**WHAT YOU HAVE TO DO**
Using the records below, copy every line that holds the string "Stack".

**TASK INPUT**

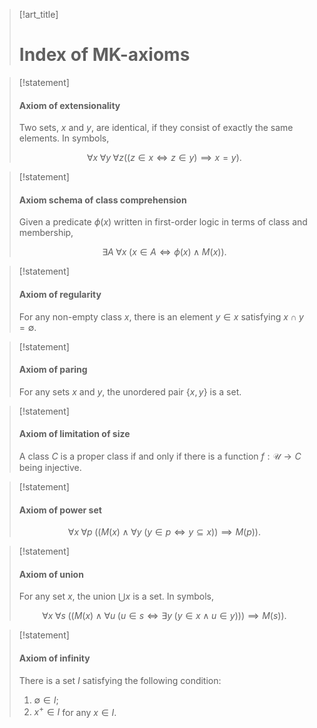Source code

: > [!art_title]
> 
> # Index of MK-axioms


> [!statement]
> 
> #### Axiom of extensionality
> 
> Two sets, $x$ and $y$, are identical, if they consist of exactly the same elements. In symbols,
> 
> $$
> \forall x\; \forall y\; \forall z ((z \in x \Leftrightarrow z \in y ) \implies x = y).
> $$


> [!statement]
> 
> #### Axiom schema of class comprehension
> 
> Given a predicate $\phi(x)$ written in first-order logic in terms of class and membership,
> 
> $$
> \exists A\; \forall x\; (x \in A \iff \phi(x) \land M(x)).
> $$


> [!statement]
> 
> #### Axiom of regularity
> 
> For any non-empty class $x$, there is an element $y \in x$ satisfying $x \cap y = \emptyset$.


> [!statement]
> 
> #### Axiom of paring
> 
> For any sets $x$ and $y$, the unordered pair $\{x,y\}$ is a set.


> [!statement]
> 
> #### Axiom of limitation of size
> 
> A class $C$ is a proper class if and only if there is a function $f: \mathscr U \to C$ being injective.


> [!statement]
> 
> #### Axiom of power set
> 
> $$
> \forall x\; \forall p\; ((M(x) \land \forall y\; (y \in p \iff y \subseteq x)) \implies M(p)).
> $$


> [!statement]
> 
> #### Axiom of union
> 
> For any set $x$, the union $\bigcup x$ is a set. In symbols,
> 
> $$
> \forall x\; \forall s\; ((M(x) \land \forall u\; (u \in s \iff \exists y\; (y \in x \land u \in y ))) \implies M(s)).
> $$


> [!statement]
> 
> #### Axiom of infinity
> 
> There is a set $I$ satisfying the following condition:
> 
> 1. $\emptyset \in I$;
> 2. $x^+ \in I$ for any $x \in I$.

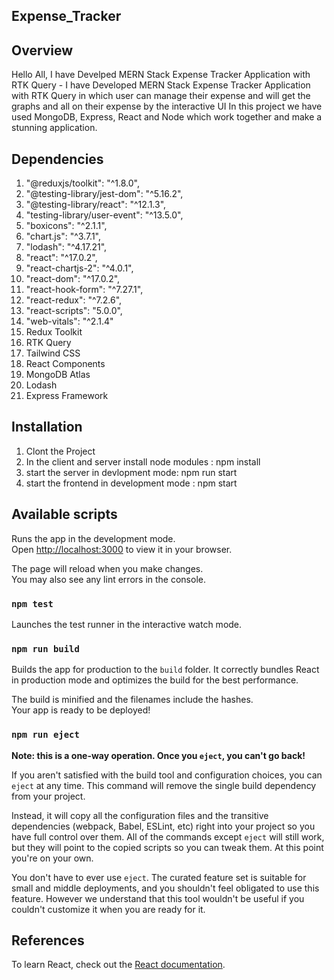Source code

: ## Expense_Tracker

## Overview
Hello All,
I have Develped MERN Stack Expense Tracker Application with RTK Query -
I have Developed MERN Stack Expense Tracker Application with RTK Query in which user can manage their expense and will get the graphs and all on their expense by the interactive UI 
In this project we have used MongoDB, Express, React and Node which work together and make a stunning application.

## Dependencies
1.  "@reduxjs/toolkit": "^1.8.0",
2.  "@testing-library/jest-dom": "^5.16.2",
3.  "@testing-library/react": "^12.1.3",
4.  "testing-library/user-event": "^13.5.0",
5.  "boxicons": "^2.1.1",
6.  "chart.js": "^3.7.1",
7.  "lodash": "^4.17.21",
8.  "react": "^17.0.2",
9.  "react-chartjs-2": "^4.0.1",
10. "react-dom": "^17.0.2",
11. "react-hook-form": "^7.27.1",
12. "react-redux": "^7.2.6",
13. "react-scripts": "5.0.0",
14. "web-vitals": "^2.1.4"
15.  Redux Toolkit
16.  RTK Query
17.  Tailwind CSS
18.  React Components
19.  MongoDB Atlas
20.  Lodash
21.  Express Framework

## Installation
1. Clont the Project
2. In the client and server install node modules : npm install
3. start the server in devlopment mode: npm run start
4. start the frontend in development mode : npm start

## Available scripts
Runs the app in the development mode.\
Open [http://localhost:3000](http://localhost:3000) to view it in your browser.

The page will reload when you make changes.\
You may also see any lint errors in the console.

### `npm test`
Launches the test runner in the interactive watch mode.

### `npm run build`

Builds the app for production to the `build` folder.
It correctly bundles React in production mode and optimizes the build for the best performance.

The build is minified and the filenames include the hashes.\
Your app is ready to be deployed!

### `npm run eject`

**Note: this is a one-way operation. Once you `eject`, you can't go back!**

If you aren't satisfied with the build tool and configuration choices, you can `eject` at any time. This command will remove the single build dependency from your project.

Instead, it will copy all the configuration files and the transitive dependencies (webpack, Babel, ESLint, etc) right into your project so you have full control over them. All of the commands except `eject` will still work, but they will point to the copied scripts so you can tweak them. At this point you're on your own.

You don't have to ever use `eject`. The curated feature set is suitable for small and middle deployments, and you shouldn't feel obligated to use this feature. However we understand that this tool wouldn't be useful if you couldn't customize it when you are ready for it.

## References
To learn React, check out the [React documentation](https://reactjs.org/).

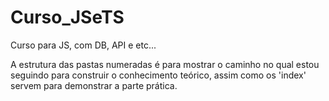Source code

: # Curso_JSeTS
 Curso para JS, com DB, API e etc...

A estrutura das pastas numeradas é para mostrar o caminho no qual estou seguindo para construir o conhecimento teórico, assim como os 'index' servem para demonstrar a parte prática.
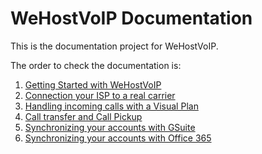 # WeHostVoIP Documentation

This is the documentation project for WeHostVoIP. 

The order to check the documentation is:

1. [Getting Started with WeHostVoIP](docs/getting_started.md)
2. [Connection your ISP to a real carrier](docs/connecting_wehostvoip.md)
3. [Handling incoming calls with a Visual Plan](docs/handling_incoming_call.md)
4. [Call transfer and Call Pickup](docs/handling_transfers.md)
5. [Synchronizing your accounts with GSuite]()
6. [Synchronizing your accounts with Office 365]()

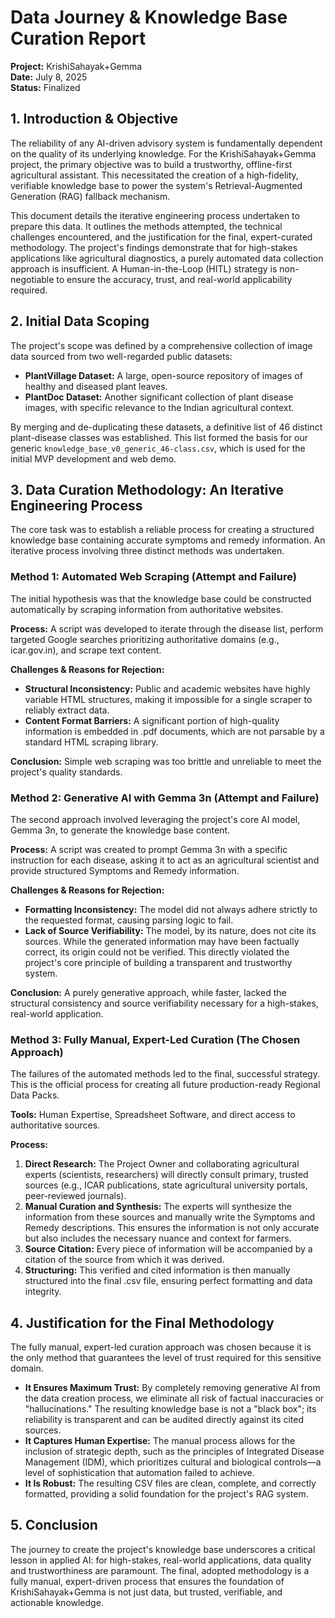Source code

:# Data Journey & Knowledge Base Curation Report

**Project:** KrishiSahayak+Gemma  
**Date:** July 8, 2025  
**Status:** Finalized

## 1. Introduction & Objective

The reliability of any AI-driven advisory system is fundamentally dependent on the quality of its underlying knowledge. For the KrishiSahayak+Gemma project, the primary objective was to build a trustworthy, offline-first agricultural assistant. This necessitated the creation of a high-fidelity, verifiable knowledge base to power the system's Retrieval-Augmented Generation (RAG) fallback mechanism.

This document details the iterative engineering process undertaken to prepare this data. It outlines the methods attempted, the technical challenges encountered, and the justification for the final, expert-curated methodology. The project's findings demonstrate that for high-stakes applications like agricultural diagnostics, a purely automated data collection approach is insufficient. A Human-in-the-Loop (HITL) strategy is non-negotiable to ensure the accuracy, trust, and real-world applicability required.

## 2. Initial Data Scoping

The project's scope was defined by a comprehensive collection of image data sourced from two well-regarded public datasets:

- **PlantVillage Dataset:** A large, open-source repository of images of healthy and diseased plant leaves.
- **PlantDoc Dataset:** Another significant collection of plant disease images, with specific relevance to the Indian agricultural context.

By merging and de-duplicating these datasets, a definitive list of 46 distinct plant-disease classes was established. This list formed the basis for our generic `knowledge_base_v0_generic_46-class.csv`, which is used for the initial MVP development and web demo.

## 3. Data Curation Methodology: An Iterative Engineering Process

The core task was to establish a reliable process for creating a structured knowledge base containing accurate symptoms and remedy information. An iterative process involving three distinct methods was undertaken.

### Method 1: Automated Web Scraping (Attempt and Failure)

The initial hypothesis was that the knowledge base could be constructed automatically by scraping information from authoritative websites.

**Process:** A script was developed to iterate through the disease list, perform targeted Google searches prioritizing authoritative domains (e.g., icar.gov.in), and scrape text content.

**Challenges & Reasons for Rejection:**
- **Structural Inconsistency:** Public and academic websites have highly variable HTML structures, making it impossible for a single scraper to reliably extract data.
- **Content Format Barriers:** A significant portion of high-quality information is embedded in .pdf documents, which are not parsable by a standard HTML scraping library.

**Conclusion:** Simple web scraping was too brittle and unreliable to meet the project's quality standards.

### Method 2: Generative AI with Gemma 3n (Attempt and Failure)

The second approach involved leveraging the project's core AI model, Gemma 3n, to generate the knowledge base content.

**Process:** A script was created to prompt Gemma 3n with a specific instruction for each disease, asking it to act as an agricultural scientist and provide structured Symptoms and Remedy information.

**Challenges & Reasons for Rejection:**
- **Formatting Inconsistency:** The model did not always adhere strictly to the requested format, causing parsing logic to fail.
- **Lack of Source Verifiability:** The model, by its nature, does not cite its sources. While the generated information may have been factually correct, its origin could not be verified. This directly violated the project's core principle of building a transparent and trustworthy system.

**Conclusion:** A purely generative approach, while faster, lacked the structural consistency and source verifiability necessary for a high-stakes, real-world application.

### Method 3: Fully Manual, Expert-Led Curation (The Chosen Approach)

The failures of the automated methods led to the final, successful strategy. This is the official process for creating all future production-ready Regional Data Packs.

**Tools:** Human Expertise, Spreadsheet Software, and direct access to authoritative sources.

**Process:**
1. **Direct Research:** The Project Owner and collaborating agricultural experts (scientists, researchers) will directly consult primary, trusted sources (e.g., ICAR publications, state agricultural university portals, peer-reviewed journals).
2. **Manual Curation and Synthesis:** The experts will synthesize the information from these sources and manually write the Symptoms and Remedy descriptions. This ensures the information is not only accurate but also includes the necessary nuance and context for farmers.
3. **Source Citation:** Every piece of information will be accompanied by a citation of the source from which it was derived.
4. **Structuring:** This verified and cited information is then manually structured into the final .csv file, ensuring perfect formatting and data integrity.

## 4. Justification for the Final Methodology

The fully manual, expert-led curation approach was chosen because it is the only method that guarantees the level of trust required for this sensitive domain.

- **It Ensures Maximum Trust:** By completely removing generative AI from the data creation process, we eliminate all risk of factual inaccuracies or "hallucinations." The resulting knowledge base is not a "black box"; its reliability is transparent and can be audited directly against its cited sources.
- **It Captures Human Expertise:** The manual process allows for the inclusion of strategic depth, such as the principles of Integrated Disease Management (IDM), which prioritizes cultural and biological controls—a level of sophistication that automation failed to achieve.
- **It Is Robust:** The resulting CSV files are clean, complete, and correctly formatted, providing a solid foundation for the project's RAG system.

## 5. Conclusion

The journey to create the project's knowledge base underscores a critical lesson in applied AI: for high-stakes, real-world applications, data quality and trustworthiness are paramount. The final, adopted methodology is a fully manual, expert-driven process that ensures the foundation of KrishiSahayak+Gemma is not just data, but trusted, verifiable, and actionable knowledge.
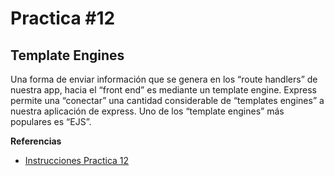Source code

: # Practica #12
## Template Engines

Una forma de enviar información que se genera en los “route handlers” de nuestra app, hacia el “front end” es mediante un template engine. Express permite una “conectar” una cantidad considerable de “templates engines” a nuestra aplicación de express.
Uno de los “template engines” más populares es “EJS”. 


**Referencias**
- [Instrucciones Practica 12](https://docs.google.com/document/d/11WnWhuy92hhCSjjyhLZQfD8KSy8TtiBapa4yrp47-YM/edit)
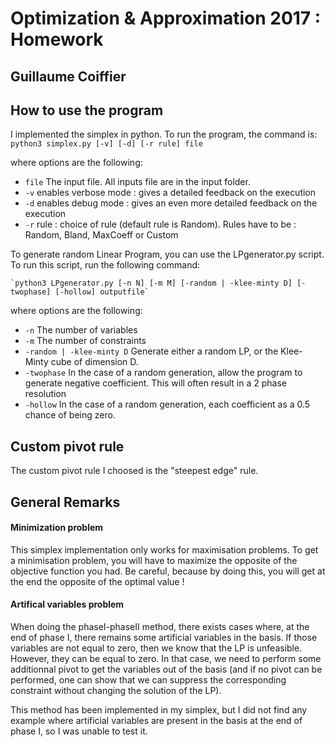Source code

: # Optimization & Approximation 2017 : Homework
## Guillaume Coiffier

## How to use the program
I implemented the simplex in python. To run the program, the command is:
    `python3 simplex.py [-v] [-d] [-r rule] file `

where options are the following:
- `file` The input file. All inputs file are in the input folder.
- `-v` enables verbose mode : gives a detailed feedback on the execution
- `-d` enables debug mode : gives an even more detailed feedback on the execution
- `-r` rule : choice of rule (default rule is Random). Rules have to be : Random, Bland, MaxCoeff or Custom


To generate random Linear Program, you can use the LPgenerator.py script. To run this script, run the following command:

    `python3 LPgenerator.py [-n N] [-m M] [-random | -klee-minty D] [-twophase] [-hollow] outputfile`

where options are the following:
- `-n` The number of variables
- `-m` The number of constraints
- `-random | -klee-minty D` Generate either a random LP, or the Klee-Minty cube of dimension D.
- `-twophase` In the case of a random generation, allow the program to generate negative coefficient. This will often result in a 2 phase resolution
- `-hollow` In the case of a random generation, each coefficient as a 0.5 chance of being zero.

## Custom pivot rule
The custom pivot rule I choosed is the "steepest edge" rule.


## General Remarks
#### Minimization problem
This simplex implementation only works for maximisation problems.
To get a minimisation problem, you will have to maximize the opposite of the objective function you had.
Be careful, because by doing this, you will get at the end the opposite of the optimal value !

#### Artifical variables problem
When doing the phaseI-phaseII method, there exists cases where, at the end of phase I, there remains some
artificial variables in the basis. If those variables are not equal to zero, then we know that the LP
is unfeasible. However, they can be equal to zero. In that case, we need to perform some additionnal pivot
to get the variables out of the basis (and if no pivot can be performed, one can show that we can suppress the
corresponding constraint without changing the solution of the LP).

This method has been implemented in my simplex, but I did not find any example where artificial variables are
present in the basis at the end of phase I, so I was unable to test it.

**EXERCISE RESULT**
I have Develped MERN Stack Expense Tracker Application with RTK Query -
I have Developed MERN Stack Expense Tracker Application with RTK Query in which user can manage their expense and will get the graphs and all on their expense by the interactive UI 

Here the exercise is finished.